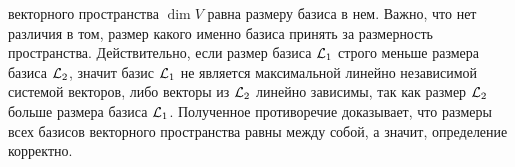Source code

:      векторного пространства $\dim V$ равна размеру базиса в нем. Важно, что нет различия в том, размер какого именно базиса принять за размерность пространства. Действительно, если размер базиса $\mathcal{L}_1$ строго меньше размера базиса $\mathcal{L}_2$, значит базис $\mathcal{L}_1$ не является максимальной линейно независимой системой векторов, либо векторы из $\mathcal{L}_2$ линейно зависимы, так как размер $\mathcal{L}_2$ больше размера базиса $\mathcal{L}_1$. Полученное противоречие доказывает, что размеры всех базисов векторного пространства равны между собой, а значит, определение корректно.
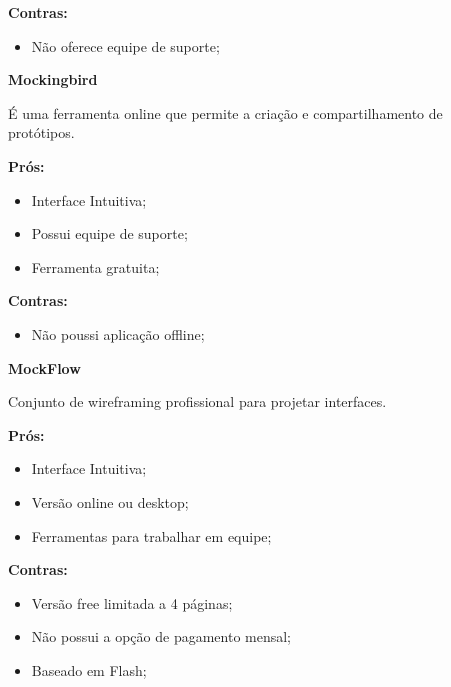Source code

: \textbf{Contras:}
	
\begin{itemize}
  \item Não oferece equipe de suporte;
 \end{itemize}
     
     
     
\begin{center}
\textbf{Mockingbird}
\end{center}	

	É uma ferramenta online que permite a criação e compartilhamento de protótipos.
	
\textbf{Prós:}
	
\begin{itemize}
  \item Interface Intuitiva;
  \item Possui equipe de suporte;
  \item Ferramenta gratuita;
 \end{itemize}
 
\textbf{Contras:}
	
\begin{itemize}
  \item Não poussi aplicação offline;
 \end{itemize}
      
     
     
\begin{center}
\textbf{MockFlow}
\end{center}	

	Conjunto de wireframing profissional para projetar interfaces.
	
\textbf{Prós:}
	
\begin{itemize}
  \item Interface Intuitiva;
  \item Versão online ou desktop;
  \item Ferramentas para trabalhar em equipe;
\end{itemize}
 
\textbf{Contras:}
	
\begin{itemize}
  \item Versão free limitada a 4 páginas;
  \item Não possui a opção de pagamento mensal;
  \item Baseado em Flash;
\end{itemize}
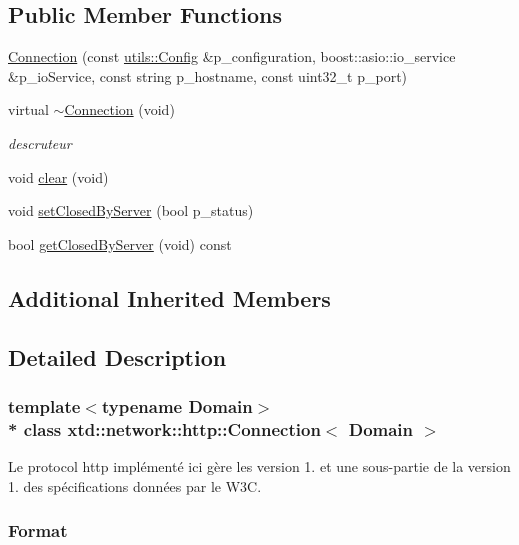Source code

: \subsection*{Public Member Functions}
\begin{DoxyCompactItemize}
\item 
\hyperlink{classxtd_1_1network_1_1http_1_1Connection_ae327f3b673c40a8481aa7e39c1bc09a4}{Connection} (const \hyperlink{classxtd_1_1network_1_1utils_1_1Config}{utils\+::\+Config} \&p\+\_\+configuration, boost\+::asio\+::io\+\_\+service \&p\+\_\+io\+Service, const string p\+\_\+hostname, const uint32\+\_\+t p\+\_\+port)
\item 
virtual \hyperlink{classxtd_1_1network_1_1http_1_1Connection_a23b8ae18927be28e3c778b1a1b23eb60}{$\sim$\+Connection} (void)
\begin{DoxyCompactList}\small\item\em descruteur \end{DoxyCompactList}\item 
void \hyperlink{classxtd_1_1network_1_1http_1_1Connection_a6bc2b4d2ca1c399b2cce22e14b52d9c4}{clear} (void)
\item 
void \hyperlink{classxtd_1_1network_1_1http_1_1Connection_a7ba68b95f6a467599c0daa93960f5821}{set\+Closed\+By\+Server} (bool p\+\_\+status)
\item 
bool \hyperlink{classxtd_1_1network_1_1http_1_1Connection_abc2998698af66ef08e5750f43e45b00f}{get\+Closed\+By\+Server} (void) const 
\end{DoxyCompactItemize}
\subsection*{Additional Inherited Members}


\subsection{Detailed Description}
\subsubsection*{template$<$typename Domain$>$\\*
class xtd\+::network\+::http\+::\+Connection$<$ Domain $>$}

Le protocol http implémenté ici gère les version 1. et une sous-\/partie de la version 1. des spécifications données par le W3C. \subsubsection*{Format}

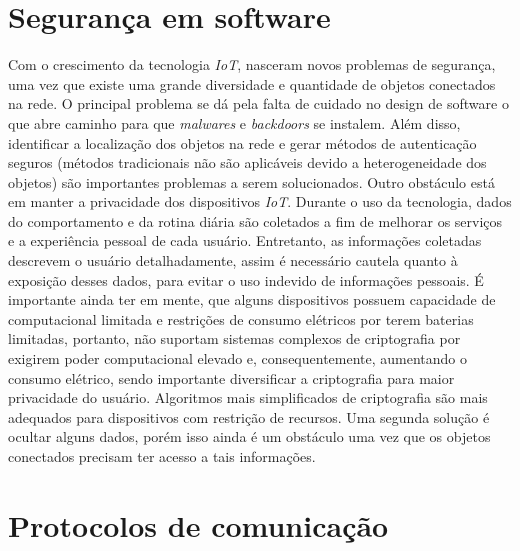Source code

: \documentclass[../../layout.tex]{subfiles}
\begin{document}
\section{Segurança em software}
\hspace*{3em}Com o crescimento da tecnologia \emph{IoT}, nasceram novos problemas de segurança, uma vez que existe uma grande diversidade e quantidade de objetos conectados na rede. O principal problema se dá pela falta de cuidado no design de software o que abre caminho para que \emph{malwares} e \emph{backdoors} se instalem. Além disso, identificar a localização dos objetos na rede e gerar métodos de autenticação seguros (métodos tradicionais não são aplicáveis devido a heterogeneidade dos objetos) são importantes problemas a serem solucionados. Outro obstáculo está em manter a privacidade dos dispositivos \emph{IoT}. Durante o uso da tecnologia, dados do comportamento e da rotina diária são coletados a fim de melhorar os serviços e a experiência pessoal de cada usuário. Entretanto, as informações coletadas descrevem o usuário detalhadamente, assim é necessário cautela quanto à exposição desses dados, para evitar o uso indevido de informações pessoais. 
É importante ainda ter em mente, que alguns dispositivos possuem capacidade de computacional limitada e restrições de consumo elétricos por terem  baterias limitadas, portanto, não suportam  sistemas complexos de criptografia por exigirem poder computacional elevado e, consequentemente, aumentando o consumo elétrico, sendo importante diversificar a criptografia para maior privacidade do usuário. Algoritmos mais simplificados de criptografia são mais adequados para dispositivos com restrição de recursos. Uma segunda solução é ocultar alguns dados, porém isso ainda é um obstáculo uma vez que os objetos conectados precisam ter acesso a tais informações. \cite{seguranca}

\section{Protocolos de comunicação}
\end{document}
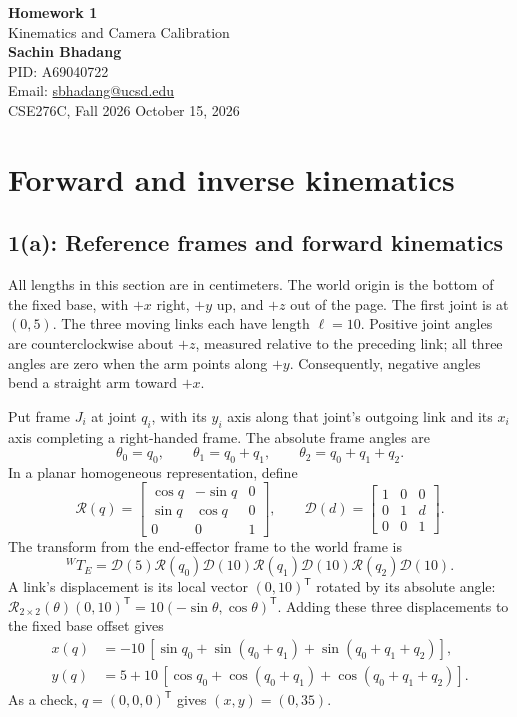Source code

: \documentclass[10pt,letterpaper]{article}
\newcommand{\T}{^{\mathsf T}}
\begin{document}
\begin{center}
{\LARGE\bfseries Homework 1}\\[5pt]
{\Large Kinematics and Camera Calibration}\\[5pt]
\textbf{Sachin Bhadang}\\
PID: A69040722\\
Email: \href{mailto:sbhadang@ucsd.edu}{sbhadang@ucsd.edu}\\[5pt]
CSE276C, Fall 2026 \hfill October 15, 2026
\end{center}

\section{Forward and inverse kinematics}
\subsection*{1(a): Reference frames and forward kinematics}
All lengths in this section are in centimeters. The world origin is the bottom
of the fixed base, with $+x$ right, $+y$ up, and $+z$ out of the page. The first
joint is at $(0,5)$. The three moving links each have length $\ell=10$.
Positive joint angles are counterclockwise about $+z$, measured relative to the
preceding link; all three angles are zero when the arm points along $+y$.
Consequently, negative angles bend a straight arm toward $+x$.

Put frame $J_i$ at joint $q_i$, with its $y_i$ axis along that joint's outgoing
link and its $x_i$ axis completing a right-handed frame. The absolute frame angles are
\[
\theta_0=q_0,\qquad \theta_1=q_0+q_1,\qquad
\theta_2=q_0+q_1+q_2.
\]
In a planar homogeneous representation, define
\[
\mathcal R(q)=\begin{bmatrix}\cos q&-\sin q&0\\
\sin q&\cos q&0\\0&0&1\end{bmatrix},\qquad
\mathcal D(d)=\begin{bmatrix}1&0&0\\0&1&d\\0&0&1\end{bmatrix}.
\]
The transform from the end-effector frame to the world frame is
\[
{}^WT_E=\mathcal D(5)\mathcal R(q_0)\mathcal D(10)
\mathcal R(q_1)\mathcal D(10)\mathcal R(q_2)\mathcal D(10).
\]
A link's displacement is its local vector $(0,10)\T$ rotated by its absolute
angle: $\mathcal R_{2\times2}(\theta)(0,10)\T
=10(-\sin\theta,\cos\theta)\T$. Adding these three displacements to the
fixed base offset gives
\begin{equation}
\boxed{\begin{aligned}
x(q)&=-10\,[\sin q_0+\sin(q_0+q_1)+\sin(q_0+q_1+q_2)],\\
y(q)&=5+10\,[\cos q_0+\cos(q_0+q_1)+\cos(q_0+q_1+q_2)].
\end{aligned}}
\end{equation}
As a check, $q=(0,0,0)\T$ gives $(x,y)=(0,35)$.
\end{document}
=======
This exercise calls for the records to be given again exactly, without the images.

Source code

:      векторного пространства $\dim V$ равна размеру базиса в нем. Важно, что нет различия в том, размер какого именно базиса принять за размерность пространства. Действительно, если размер базиса $\mathcal{L}_1$ строго меньше размера базиса $\mathcal{L}_2$, значит базис $\mathcal{L}_1$ не является максимальной линейно независимой системой векторов, либо векторы из $\mathcal{L}_2$ линейно зависимы, так как размер $\mathcal{L}_2$ больше размера базиса $\mathcal{L}_1$. Полученное противоречие доказывает, что размеры всех базисов векторного пространства равны между собой, а значит, определение корректно.
Source code

: \textbf{Contras:}
	
\begin{itemize}
  \item Não oferece equipe de suporte;
 \end{itemize}
     
     
     
\begin{center}
\textbf{Mockingbird}
\end{center}	

	É uma ferramenta online que permite a criação e compartilhamento de protótipos.
	
\textbf{Prós:}
	
\begin{itemize}
  \item Interface Intuitiva;
  \item Possui equipe de suporte;
  \item Ferramenta gratuita;
 \end{itemize}
 
\textbf{Contras:}
	
\begin{itemize}
  \item Não poussi aplicação offline;
 \end{itemize}
      
     
     
\begin{center}
\textbf{MockFlow}
\end{center}	

	Conjunto de wireframing profissional para projetar interfaces.
	
\textbf{Prós:}
	
\begin{itemize}
  \item Interface Intuitiva;
  \item Versão online ou desktop;
  \item Ferramentas para trabalhar em equipe;
\end{itemize}
 
\textbf{Contras:}
	
\begin{itemize}
  \item Versão free limitada a 4 páginas;
  \item Não possui a opção de pagamento mensal;
  \item Baseado em Flash;
\end{itemize}
Source code

: \subsection*{Public Member Functions}
\begin{DoxyCompactItemize}
\item 
\hyperlink{classxtd_1_1network_1_1http_1_1Connection_ae327f3b673c40a8481aa7e39c1bc09a4}{Connection} (const \hyperlink{classxtd_1_1network_1_1utils_1_1Config}{utils\+::\+Config} \&p\+\_\+configuration, boost\+::asio\+::io\+\_\+service \&p\+\_\+io\+Service, const string p\+\_\+hostname, const uint32\+\_\+t p\+\_\+port)
\item 
virtual \hyperlink{classxtd_1_1network_1_1http_1_1Connection_a23b8ae18927be28e3c778b1a1b23eb60}{$\sim$\+Connection} (void)
\begin{DoxyCompactList}\small\item\em descruteur \end{DoxyCompactList}\item 
void \hyperlink{classxtd_1_1network_1_1http_1_1Connection_a6bc2b4d2ca1c399b2cce22e14b52d9c4}{clear} (void)
\item 
void \hyperlink{classxtd_1_1network_1_1http_1_1Connection_a7ba68b95f6a467599c0daa93960f5821}{set\+Closed\+By\+Server} (bool p\+\_\+status)
\item 
bool \hyperlink{classxtd_1_1network_1_1http_1_1Connection_abc2998698af66ef08e5750f43e45b00f}{get\+Closed\+By\+Server} (void) const 
\end{DoxyCompactItemize}
\subsection*{Additional Inherited Members}


\subsection{Detailed Description}
\subsubsection*{template$<$typename Domain$>$\\*
class xtd\+::network\+::http\+::\+Connection$<$ Domain $>$}

Le protocol http implémenté ici gère les version 1. et une sous-\/partie de la version 1. des spécifications données par le W3C. \subsubsection*{Format}

Source code

: \documentclass[../../layout.tex]{subfiles}
\begin{document}
\section{Segurança em software}
\hspace*{3em}Com o crescimento da tecnologia \emph{IoT}, nasceram novos problemas de segurança, uma vez que existe uma grande diversidade e quantidade de objetos conectados na rede. O principal problema se dá pela falta de cuidado no design de software o que abre caminho para que \emph{malwares} e \emph{backdoors} se instalem. Além disso, identificar a localização dos objetos na rede e gerar métodos de autenticação seguros (métodos tradicionais não são aplicáveis devido a heterogeneidade dos objetos) são importantes problemas a serem solucionados. Outro obstáculo está em manter a privacidade dos dispositivos \emph{IoT}. Durante o uso da tecnologia, dados do comportamento e da rotina diária são coletados a fim de melhorar os serviços e a experiência pessoal de cada usuário. Entretanto, as informações coletadas descrevem o usuário detalhadamente, assim é necessário cautela quanto à exposição desses dados, para evitar o uso indevido de informações pessoais. 
É importante ainda ter em mente, que alguns dispositivos possuem capacidade de computacional limitada e restrições de consumo elétricos por terem  baterias limitadas, portanto, não suportam  sistemas complexos de criptografia por exigirem poder computacional elevado e, consequentemente, aumentando o consumo elétrico, sendo importante diversificar a criptografia para maior privacidade do usuário. Algoritmos mais simplificados de criptografia são mais adequados para dispositivos com restrição de recursos. Uma segunda solução é ocultar alguns dados, porém isso ainda é um obstáculo uma vez que os objetos conectados precisam ter acesso a tais informações. \cite{seguranca}

\section{Protocolos de comunicação}
\end{document}
Source code

: \documentclass[10pt,letterpaper]{article}
\newcommand{\T}{^{\mathsf T}}
\begin{document}
\begin{center}
{\LARGE\bfseries Homework 1}\\[5pt]
{\Large Kinematics and Camera Calibration}\\[5pt]
\textbf{Sachin Bhadang}\\
PID: A69040722\\
Email: \href{mailto:sbhadang@ucsd.edu}{sbhadang@ucsd.edu}\\[5pt]
CSE276C, Fall 2026 \hfill October 15, 2026
\end{center}

\section{Forward and inverse kinematics}
\subsection*{1(a): Reference frames and forward kinematics}
All lengths in this section are in centimeters. The world origin is the bottom
of the fixed base, with $+x$ right, $+y$ up, and $+z$ out of the page. The first
joint is at $(0,5)$. The three moving links each have length $\ell=10$.
Positive joint angles are counterclockwise about $+z$, measured relative to the
preceding link; all three angles are zero when the arm points along $+y$.
Consequently, negative angles bend a straight arm toward $+x$.

Put frame $J_i$ at joint $q_i$, with its $y_i$ axis along that joint's outgoing
link and its $x_i$ axis completing a right-handed frame. The absolute frame angles are
\[
\theta_0=q_0,\qquad \theta_1=q_0+q_1,\qquad
\theta_2=q_0+q_1+q_2.
\]
In a planar homogeneous representation, define
\[
\mathcal R(q)=\begin{bmatrix}\cos q&-\sin q&0\\
\sin q&\cos q&0\\0&0&1\end{bmatrix},\qquad
\mathcal D(d)=\begin{bmatrix}1&0&0\\0&1&d\\0&0&1\end{bmatrix}.
\]
The transform from the end-effector frame to the world frame is
\[
{}^WT_E=\mathcal D(5)\mathcal R(q_0)\mathcal D(10)
\mathcal R(q_1)\mathcal D(10)\mathcal R(q_2)\mathcal D(10).
\]
A link's displacement is its local vector $(0,10)\T$ rotated by its absolute
angle: $\mathcal R_{2\times2}(\theta)(0,10)\T
=10(-\sin\theta,\cos\theta)\T$. Adding these three displacements to the
fixed base offset gives
\begin{equation}
\boxed{\begin{aligned}
x(q)&=-10\,[\sin q_0+\sin(q_0+q_1)+\sin(q_0+q_1+q_2)],\\
y(q)&=5+10\,[\cos q_0+\cos(q_0+q_1)+\cos(q_0+q_1+q_2)].
\end{aligned}}
\end{equation}
As a check, $q=(0,0,0)\T$ gives $(x,y)=(0,35)$.
\end{document}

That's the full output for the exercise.